(Data excerpts begins)

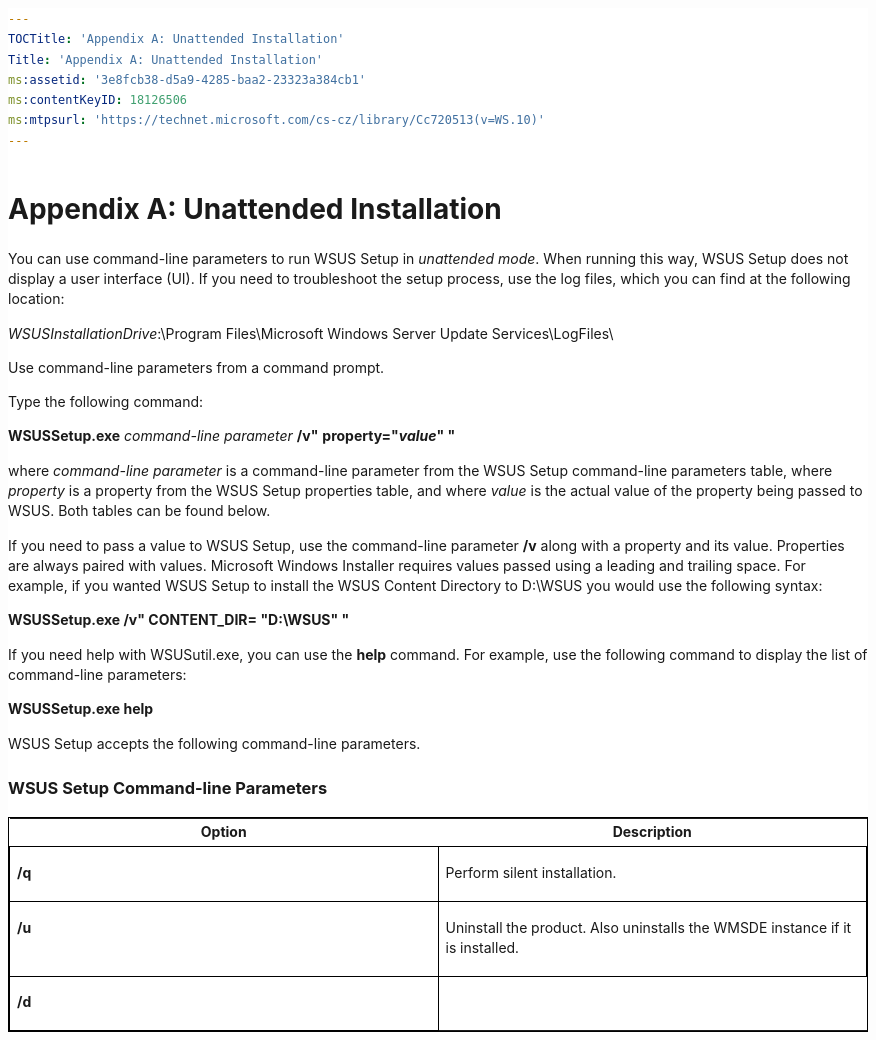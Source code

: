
 ```yaml
---
TOCTitle: 'Appendix A: Unattended Installation'
Title: 'Appendix A: Unattended Installation'
ms:assetid: '3e8fcb38-d5a9-4285-baa2-23323a384cb1'
ms:contentKeyID: 18126506
ms:mtpsurl: 'https://technet.microsoft.com/cs-cz/library/Cc720513(v=WS.10)'
---
```


Appendix A: Unattended Installation
===================================

You can use command-line parameters to run WSUS Setup in *unattended mode*. When running this way, WSUS Setup does not display a user interface (UI). If you need to troubleshoot the setup process, use the log files, which you can find at the following location:

*WSUSInstallationDrive*:\\Program Files\\Microsoft Windows Server Update Services\\LogFiles\\

Use command-line parameters from a command prompt.

Type the following command:

**WSUSSetup.exe** *command-line parameter* **/v"** **property="***value***" "**

where *command-line parameter* is a command-line parameter from the WSUS Setup command-line parameters table, where *property* is a property from the WSUS Setup properties table, and where *value* is the actual value of the property being passed to WSUS. Both tables can be found below.

If you need to pass a value to WSUS Setup, use the command-line parameter **/v** along with a property and its value. Properties are always paired with values. Microsoft Windows Installer requires values passed using a leading and trailing space. For example, if you wanted WSUS Setup to install the WSUS Content Directory to D:\\WSUS you would use the following syntax:

**WSUSSetup.exe /v" CONTENT\_DIR= "D:\\WSUS" "**

If you need help with WSUSutil.exe, you can use the **help** command. For example, use the following command to display the list of command-line parameters:

**WSUSSetup.exe help**

WSUS Setup accepts the following command-line parameters.

### WSUS Setup Command-line Parameters

<p> </p>
<table style="border:1px solid black;">
<colgroup>
<col width="50%" />
<col width="50%" />
</colgroup>
<thead>
<tr class="header">
<th>Option</th>
<th>Description</th>
</tr>
</thead>
<tbody>
<tr class="odd">
<td style="border:1px solid black;"><p><strong>/q</strong></p></td>
<td style="border:1px solid black;"><p>Perform silent installation.</p></td>
</tr>
<tr class="even">
<td style="border:1px solid black;"><p><strong>/u</strong></p></td>
<td style="border:1px solid black;"><p>Uninstall the product. Also uninstalls the WMSDE instance if it is installed.</p></td>
</tr>
<tr class="odd">
<td style="border:1px solid black;"><p><strong>/d</strong></p></td>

(Data excerpts ends)

Retype the whole listing exactly and leave the pictures out.

Source code

:
 ```yaml
---
TOCTitle: 'Appendix A: Unattended Installation'
Title: 'Appendix A: Unattended Installation'
ms:assetid: '3e8fcb38-d5a9-4285-baa2-23323a384cb1'
ms:contentKeyID: 18126506
ms:mtpsurl: 'https://technet.microsoft.com/cs-cz/library/Cc720513(v=WS.10)'
---
```


Appendix A: Unattended Installation
===================================

You can use command-line parameters to run WSUS Setup in *unattended mode*. When running this way, WSUS Setup does not display a user interface (UI). If you need to troubleshoot the setup process, use the log files, which you can find at the following location:

*WSUSInstallationDrive*:\\Program Files\\Microsoft Windows Server Update Services\\LogFiles\\

Use command-line parameters from a command prompt.

Type the following command:

**WSUSSetup.exe** *command-line parameter* **/v"** **property="***value***" "**

where *command-line parameter* is a command-line parameter from the WSUS Setup command-line parameters table, where *property* is a property from the WSUS Setup properties table, and where *value* is the actual value of the property being passed to WSUS. Both tables can be found below.

If you need to pass a value to WSUS Setup, use the command-line parameter **/v** along with a property and its value. Properties are always paired with values. Microsoft Windows Installer requires values passed using a leading and trailing space. For example, if you wanted WSUS Setup to install the WSUS Content Directory to D:\\WSUS you would use the following syntax:

**WSUSSetup.exe /v" CONTENT\_DIR= "D:\\WSUS" "**

If you need help with WSUSutil.exe, you can use the **help** command. For example, use the following command to display the list of command-line parameters:

**WSUSSetup.exe help**

WSUS Setup accepts the following command-line parameters.

### WSUS Setup Command-line Parameters

<p> </p>
<table style="border:1px solid black;">
<colgroup>
<col width="50%" />
<col width="50%" />
</colgroup>
<thead>
<tr class="header">
<th>Option</th>
<th>Description</th>
</tr>
</thead>
<tbody>
<tr class="odd">
<td style="border:1px solid black;"><p><strong>/q</strong></p></td>
<td style="border:1px solid black;"><p>Perform silent installation.</p></td>
</tr>
<tr class="even">
<td style="border:1px solid black;"><p><strong>/u</strong></p></td>
<td style="border:1px solid black;"><p>Uninstall the product. Also uninstalls the WMSDE instance if it is installed.</p></td>
</tr>
<tr class="odd">
<td style="border:1px solid black;"><p><strong>/d</strong></p></td>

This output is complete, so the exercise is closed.